Martin Gayford

On the trail of one of the first artists to paint ordinary things

Who was the mysterious Master of Flémalle? Martin Gayford tries to track down the man behind an amazing Nativity

Everyday miracle: ‘Nativity’, c.1420s, by the Master of Flémalle. Credit: Bridgeman Images

There are many marvellous things to be seen in the Musée des Beaux-Arts at Dijon. But when I paid a visit a couple of years ago (in those days you could just step on a train and do such things), it was a little picture of the Nativity that particularly caught my eye. Its date, artist and original owner are all uncertain, but its beauty and originality were clear at a glance. Here, for almost the first time in European art, the appearance of ordinary things and people were the subject of close, rapt observation.

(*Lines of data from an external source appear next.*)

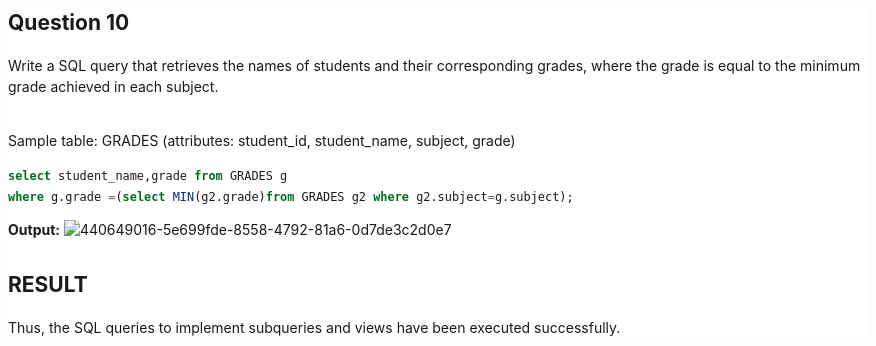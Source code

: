 
**Question 10**
---
Write a SQL query that retrieves the names of students and their corresponding grades, where the grade is equal to the minimum grade achieved in each subject.
<br>
<br>

Sample table: GRADES (attributes: student_id, student_name, subject, grade)

```sql
select student_name,grade from GRADES g 
where g.grade =(select MIN(g2.grade)from GRADES g2 where g2.subject=g.subject);
```

**Output:**
![440649016-5e699fde-8558-4792-81a6-0d7de3c2d0e7](https://github.com/user-attachments/assets/93813f65-1f18-405d-a6bc-4187fe76a35b)



## RESULT
Thus, the SQL queries to implement subqueries and views have been executed successfully.
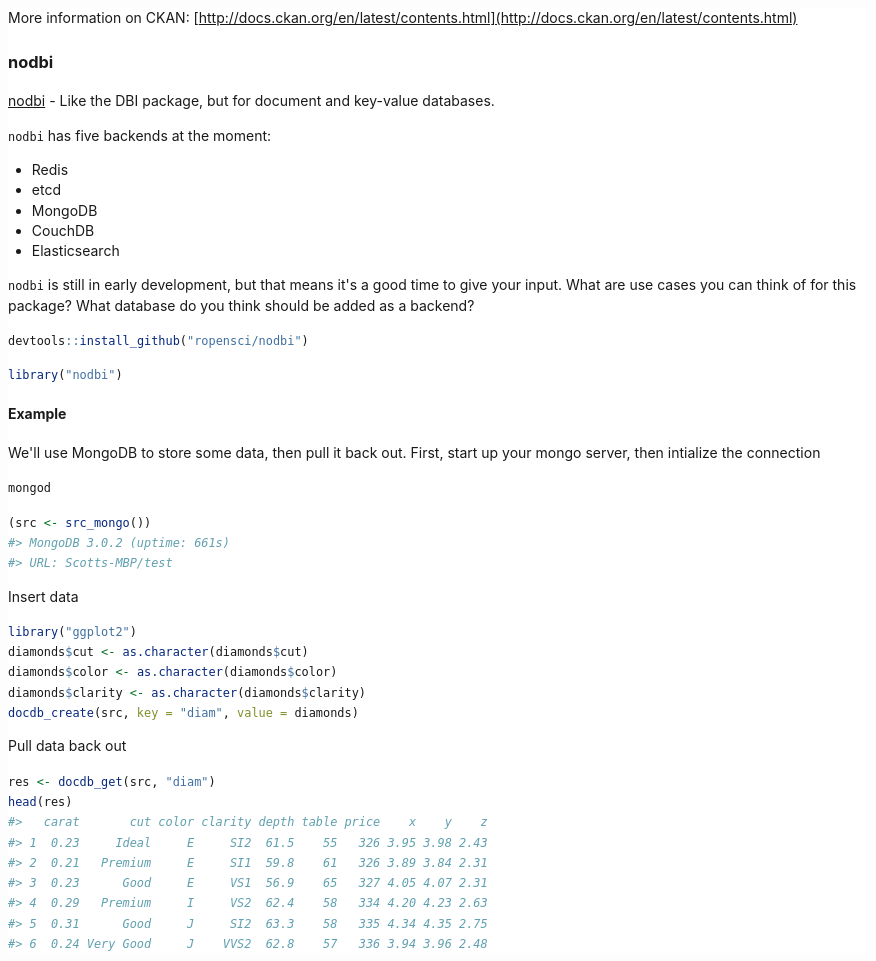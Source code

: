 More information on CKAN: [http://docs.ckan.org/en/latest/contents.html](http://docs.ckan.org/en/latest/contents.html)

### nodbi

[nodbi](https://github.com/ropensci/nodbi) - Like the DBI package, but for document and key-value databases.

`nodbi` has five backends at the moment:

* Redis
* etcd
* MongoDB
* CouchDB
* Elasticsearch

`nodbi` is still in early development, but that means it's a good time to give your input. What are use cases you can think of for this package?  What database do you think should be added as a backend?


```r
devtools::install_github("ropensci/nodbi")
```


```r
library("nodbi")
```

#### Example

We'll use MongoDB to store some data, then pull it back out. First, start up your mongo server, then intialize the connection

```
mongod
```


```r
(src <- src_mongo())
#> MongoDB 3.0.2 (uptime: 661s)
#> URL: Scotts-MBP/test
```

Insert data


```r
library("ggplot2")
diamonds$cut <- as.character(diamonds$cut)
diamonds$color <- as.character(diamonds$color)
diamonds$clarity <- as.character(diamonds$clarity)
docdb_create(src, key = "diam", value = diamonds)
```

Pull data back out


```r
res <- docdb_get(src, "diam")
head(res)
#>   carat       cut color clarity depth table price    x    y    z
#> 1  0.23     Ideal     E     SI2  61.5    55   326 3.95 3.98 2.43
#> 2  0.21   Premium     E     SI1  59.8    61   326 3.89 3.84 2.31
#> 3  0.23      Good     E     VS1  56.9    65   327 4.05 4.07 2.31
#> 4  0.29   Premium     I     VS2  62.4    58   334 4.20 4.23 2.63
#> 5  0.31      Good     J     SI2  63.3    58   335 4.34 4.35 2.75
#> 6  0.24 Very Good     J    VVS2  62.8    57   336 3.94 3.96 2.48
```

Not of course that there was anything ordinary about the Nativity itself, which was a miraculous, world-changing event — signalled in the painting by the bright golden sun rising over distant jagged hills. This marvel involved both worldly and supernatural elements so, accordingly, the image was painted with different levels of verisimilitude.

The fluttering angels are not naturalistic at all, appropriately since they are spiritual beings. The holy family are more so, while the three shepherds peering through a window in the stable wall could be portraits of real 15th-century farmhands — especially the one on the left who is holding the bag-pipe.

Even more amazingly convincing is the landscape behind: a stretch of medieval Europe in which you can go for a virtual walk, back down the road the holy family must have taken, past the pollarded trees, across the bridge into the little walled town of Bethlehem, over the pass beyond, on and on.

This snippet of information brought out the Hercule Poirot in me

That vista, in movie terms, is a long-shot, but there are also astonishing close-ups. The wattle and daub of the stable has flaked away to reveal a snugly curled-up cow. What really struck me, though, was the post holding up the nearside of the structure.